Лазутка порывисто поднялся с лавки и шагнул к двери.
— Погодь, недоумок! — закричал Томилка. — У тебя и впрямь мозги набекрень. Сядь! Я не всё еще тебе поведал… Завтра наведаюсь к купцу, глядишь, и девку твою увижу.
— Ты?.. К купцу? — уставился ошарашенными глазами на старика Лазутка. — Да он тебя и на порог-то не пустит. Экий боярин выискался.

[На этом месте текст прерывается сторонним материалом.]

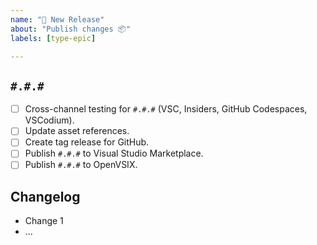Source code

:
 ```yaml
---
name: "🚀 New Release"
about: "Publish changes 📦"
labels: [type-epic]

---
```


## `#.#.#`

- [ ] Cross-channel testing for `#.#.#` (VSC, Insiders, GitHub Codespaces, VSCodium).
- [ ] Update asset references.
- [ ] Create tag release for GitHub.
- [ ] Publish `#.#.#` to Visual Studio Marketplace.
- [ ] Publish `#.#.#` to OpenVSIX.

## Changelog

- Change 1
- ...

— Пустит, — кинул усмешку в лешачью бороду Томилка. — Да ищо спасибо скажет.
Лазутка недоуменно подсел к старику.
— А ну не томи душу. Рассказывай, дед!
— Эк, загорелся, неугомонный. Потерпишь, те ноне спешить некуда… Мать, подавай на стол.
Аглая с довольным видом поглядела на супруга и потянулась с ухватом в печь. Вскоре на столе задымилась миска с горячими щами. Лазутка хлебал варево и вопрошающе поглядывал на Томилку, а тот, будто дразня нетерпеливого ямщика, снедал неторопливо, степенно, каждый раз задерживая ложку возле сухого щербатого рта. Но его не поторопишь: домашняя трапеза — святыня, коль большак молчит, остальным нельзя и рта раскрыть, а то, чего доброго, и ложкой по лбу получишь.

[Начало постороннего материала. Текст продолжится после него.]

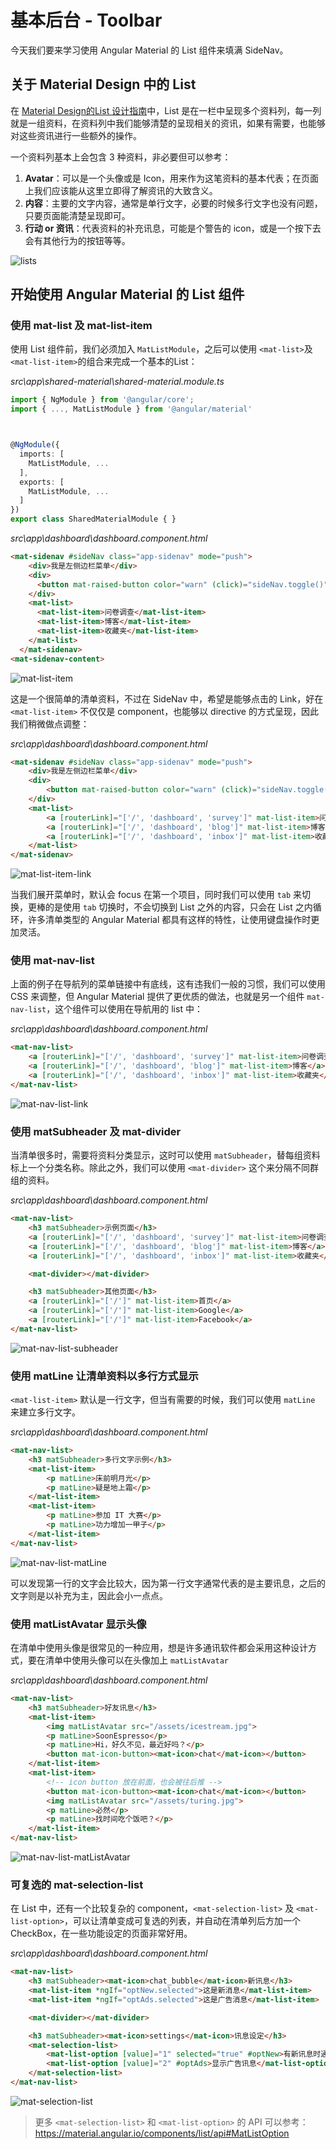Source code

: # 基本后台 - Toolbar

今天我们要来学习使用 Angular Material 的 List 组件来填满 SideNav。

## 关于 Material Design 中的 List

在 [Material Design的List 设计指南](https://material.io/components/lists/)中，List 是在一栏中呈现多个资料列，每一列就是一组资料，在资料列中我们能够清楚的呈现相关的资讯，如果有需要，也能够对这些资讯进行一些额外的操作。

一个资料列基本上会包含 3 种资料，非必要但可以参考：

1. **Avatar**：可以是一个头像或是 Icon，用来作为这笔资料的基本代表；在页面上我们应该能从这里立即得了解资讯的大致含义。
2. **内容**：主要的文字内容，通常是单行文字，必要的时候多行文字也没有问题，只要页面能清楚呈现即可。
3. **行动 or 资讯**：代表资料的补充讯息，可能是个警告的 icon，或是一个按下去会有其他行为的按钮等等。

 ![lists](assets/lists.png)

## 开始使用 Angular Material 的 List 组件

### 使用 mat-list 及 mat-list-item

使用 List 组件前，我们必须加入 `MatListModule`，之后可以使用 `<mat-list>`及`<mat-list-item>`的组合来完成一个基本的List：

*src\app\shared-material\shared-material.module.ts*

```typescript
import { NgModule } from '@angular/core';
import { ..., MatListModule } from '@angular/material'



@NgModule({
  imports: [
    MatListModule, ...
  ],
  exports: [
    MatListModule, ...
  ]
})
export class SharedMaterialModule { }

```

*src\app\dashboard\dashboard.component.html*

```html
<mat-sidenav #sideNav class="app-sidenav" mode="push">
    <div>我是左侧边栏菜单</div>
    <div>
      <button mat-raised-button color="warn" (click)="sideNav.toggle()">显示 / 隐藏</button>
    </div>
    <mat-list>
      <mat-list-item>问卷调查</mat-list-item>
      <mat-list-item>博客</mat-list-item>
      <mat-list-item>收藏夹</mat-list-item>
    </mat-list>
  </mat-sidenav>
<mat-sidenav-content>
```

 ![mat-list-item](assets/mat-list-item.png)

这是一个很简单的清单资料，不过在 SideNav 中，希望是能够点击的 Link，好在 `<mat-list-item>` 不仅仅是 component，也能够以 directive 的方式呈现，因此我们稍微做点调整：

*src\app\dashboard\dashboard.component.html*

```html
<mat-sidenav #sideNav class="app-sidenav" mode="push">
    <div>我是左侧边栏菜单</div>
    <div>
        <button mat-raised-button color="warn" (click)="sideNav.toggle()">显示 / 隐藏</button>
    </div>
    <mat-list>
        <a [routerLink]="['/', 'dashboard', 'survey']" mat-list-item>问卷调查</a>
        <a [routerLink]="['/', 'dashboard', 'blog']" mat-list-item>博客</a>
        <a [routerLink]="['/', 'dashboard', 'inbox']" mat-list-item>收藏夹</a>
    </mat-list>
</mat-sidenav>
```

 ![mat-list-item-link](assets/mat-list-item-link.png)

当我们展开菜单时，默认会 focus 在第一个项目，同时我们可以使用 `tab` 来切换，更棒的是使用 `tab` 切换时，不会切换到 List 之外的内容，只会在 List 之内循环，许多清单类型的 Angular Material 都具有这样的特性，让使用键盘操作时更加灵活。

### 使用 mat-nav-list

上面的例子在导航列的菜单链接中有底线，这有违我们一般的习惯，我们可以使用 CSS 来调整，但 Angular Material 提供了更优质的做法，也就是另一个组件 `mat-nav-list`，这个组件可以使用在导航用的 list 中：

*src\app\dashboard\dashboard.component.html*

```html
<mat-nav-list>
    <a [routerLink]="['/', 'dashboard', 'survey']" mat-list-item>问卷调查</a>
    <a [routerLink]="['/', 'dashboard', 'blog']" mat-list-item>博客</a>
    <a [routerLink]="['/', 'dashboard', 'inbox']" mat-list-item>收藏夹</a>
</mat-nav-list>
```

 ![mat-nav-list-link](assets/mat-nav-list-link.png)

### 使用 matSubheader 及 mat-divider

当清单很多时，需要将资料分类显示，这时可以使用 `matSubheader`，替每组资料标上一个分类名称。除此之外，我们可以使用 `<mat-divider>` 这个来分隔不同群组的资料。

*src\app\dashboard\dashboard.component.html*

```html
<mat-nav-list>
    <h3 matSubheader>示例页面</h3>
    <a [routerLink]="['/', 'dashboard', 'survey']" mat-list-item>问卷调查</a>
    <a [routerLink]="['/', 'dashboard', 'blog']" mat-list-item>博客</a>
    <a [routerLink]="['/', 'dashboard', 'inbox']" mat-list-item>收藏夹</a>

    <mat-divider></mat-divider>

    <h3 matSubheader>其他页面</h3>
    <a [routerLink]="['/']" mat-list-item>首页</a>
    <a [routerLink]="['/']" mat-list-item>Google</a>
    <a [routerLink]="['/']" mat-list-item>Facebook</a>
</mat-nav-list>
```

 ![mat-nav-list-subheader](assets/mat-nav-list-subheader.png)

### 使用 matLine 让清单资料以多行方式显示

`<mat-list-item>` 默认是一行文字，但当有需要的时候，我们可以使用 `matLine` 来建立多行文字。

*src\app\dashboard\dashboard.component.html*

```html
<mat-nav-list>
    <h3 matSubheader>多行文字示例</h3>
    <mat-list-item>
        <p matLine>床前明月光</p>
        <p matLine>疑是地上霜</p>
    </mat-list-item>
    <mat-list-item>
        <p matLine>参加 IT 大赛</p>
        <p matLine>功力增加一甲子</p>
    </mat-list-item>
</mat-nav-list>
```

 ![mat-nav-list-matLine](assets/mat-nav-list-matLine.png)

可以发现第一行的文字会比较大，因为第一行文字通常代表的是主要讯息，之后的文字则是以补充为主，因此会小一点点。

### 使用 matListAvatar 显示头像

在清单中使用头像是很常见的一种应用，想是许多通讯软件都会采用这种设计方式，要在清单中使用头像可以在头像加上 `matListAvatar`

*src\app\dashboard\dashboard.component.html*

```html
<mat-nav-list>
    <h3 matSubheader>好友讯息</h3>
    <mat-list-item>
        <img matListAvatar src="/assets/icestream.jpg">
        <p matLine>SoonEspresso</p>
        <p matLine>Hi，好久不见，最近好吗？</p>
        <button mat-icon-button><mat-icon>chat</mat-icon></button>
    </mat-list-item>
    <mat-list-item>
        <!-- icon button 放在前面，也会被往后推 -->
        <button mat-icon-button><mat-icon>chat</mat-icon></button>
        <img matListAvatar src="/assets/turing.jpg">
        <p matLine>必然</p>
        <p matLine>找时间吃个饭吧？</p>
    </mat-list-item>
</mat-nav-list>
```

 ![mat-nav-list-matListAvatar](assets/mat-nav-list-matListAvatar.png)

### 可复选的 mat-selection-list

在 List 中，还有一个比较复杂的 component，`<mat-selection-list>` 及 `<mat-list-option>`，可以让清单变成可复选的列表，并自动在清单列后方加一个 CheckBox，在一些功能设定的页面非常好用。

*src\app\dashboard\dashboard.component.html*

```html
<mat-nav-list>
    <h3 matSubheader><mat-icon>chat_bubble</mat-icon>新讯息</h3>
    <mat-list-item *ngIf="optNew.selected">这是新消息</mat-list-item>
    <mat-list-item *ngIf="optAds.selected">这是广告消息</mat-list-item>

    <mat-divider></mat-divider>

    <h3 matSubheader><mat-icon>settings</mat-icon>讯息设定</h3>
    <mat-selection-list>
        <mat-list-option [value]="1" selected="true" #optNew>有新讯息时通知我</mat-list-option>
        <mat-list-option [value]="2" #optAds>显示广告讯息</mat-list-option>
    </mat-selection-list>
</mat-nav-list>
```

 ![mat-selection-list](assets/mat-selection-list.png)

> 更多 `<mat-selection-list>` 和 `<mat-list-option>` 的 API 可以参考：
> https://material.angular.io/components/list/api#MatListOption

Наконец дед поснедал, помолился на Спасителя и пересел на лавку.
— А вот теперь послушай, паря. Василь Богданов, как купец, иногда и рыбой промышляет. Добрая икра всегда в цене. Случалось, и мне кланялся. Ты-де озеро, как свою длань ведаешь. Где лучше невод закинуть? Купец на деньгу не жадный, не то, что Глеб Якурин. Показывал Богданову нужный заливчик.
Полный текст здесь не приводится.